Lawmakers target cities

Published 12:00 am Monday, June 2, 2014

When N.C. Rep. Carl Ford was elected to the General Assembly in 2012, he set about doing, it seemed, the bidding of the Rowan County Board of Commissioners, including helping to de-annex the county airport from city limits.
If carrying county commissioners’ water in Raleigh had been Ford’s only motivation, it wouldn’t have been all that surprising, considering he is a former chairman of the county board.
But now it looks as if Ford may have been at the vanguard of a movement in the Republican majority whose assumption of power coincided with his arrival in Raleigh. The current state legislature appears to include a large number of lawmakers who distrust — if not outright disdain — North Carolina’s cities and towns.
The General Assembly has already put an end to involuntary annexation, municipalities’ primary means of growth for decades. While flawed, involuntary annexation was governed by state law dictating how and when it could be used and giving residents in areas targeted for annexation recourse in the courts if they were opposed.

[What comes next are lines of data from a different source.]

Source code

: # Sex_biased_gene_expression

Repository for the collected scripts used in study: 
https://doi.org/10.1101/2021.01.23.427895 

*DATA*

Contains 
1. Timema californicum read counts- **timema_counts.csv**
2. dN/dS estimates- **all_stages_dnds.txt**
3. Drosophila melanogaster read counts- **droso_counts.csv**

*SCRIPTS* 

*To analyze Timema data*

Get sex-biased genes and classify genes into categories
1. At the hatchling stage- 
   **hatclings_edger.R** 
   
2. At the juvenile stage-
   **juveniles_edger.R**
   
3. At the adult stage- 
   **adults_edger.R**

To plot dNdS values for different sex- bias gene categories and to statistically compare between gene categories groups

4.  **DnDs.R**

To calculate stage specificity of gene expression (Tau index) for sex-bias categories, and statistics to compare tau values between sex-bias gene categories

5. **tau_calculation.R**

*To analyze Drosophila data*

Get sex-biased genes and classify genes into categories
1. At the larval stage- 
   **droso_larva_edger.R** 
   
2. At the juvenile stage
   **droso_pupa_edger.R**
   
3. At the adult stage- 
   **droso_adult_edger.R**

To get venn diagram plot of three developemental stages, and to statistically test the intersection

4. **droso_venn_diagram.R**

Just last month, into a bill on the natural gas extraction method known as fracking, lawmakers slipped a provision that would have limited the property tax revenue cities and towns can collect to no more than 8 percent above the previous year’s revenue.
That provision was taken out of the bill at the last minute, but is apparently still a live issue in Raleigh.
Now the state has done away municipalities’ ability to charge license fees of businesses within their limits.
Proponents of the repeal quickly passed last week say the fees are too uneven across the state and that some cities use them “egregiously.” As an example, they point to Charlotte, which charges firms located in other counties, states and countries for the privilege of doing business within its corporate limits.
Maybe so, but some municipalities have varied business privilege fees for good reason, such as setting higher costs for Internet gambling concerns that keep finding ways around laws and court orders banning them.
Legislators say they’ll come up with a way to replace revenue municipalities collected through business license fees, and Gov. Pat McCrory, a former Charlotte mayor, cited that pledge when he signed the repeal into law. If they don’t, cities and towns will have to raise taxes or reduce services to make up for the loss.
Let’s hope it doesn’t come to that, and that the party of small government will stop meddling in smaller governments from Raleigh. The majority in the legislature needs to realize that if they continue on this path, the pain will spread beyond the limits of cities and towns. Municipalities won’t be the only area of destruction; they’ll just be the craters where the bombs were dropped.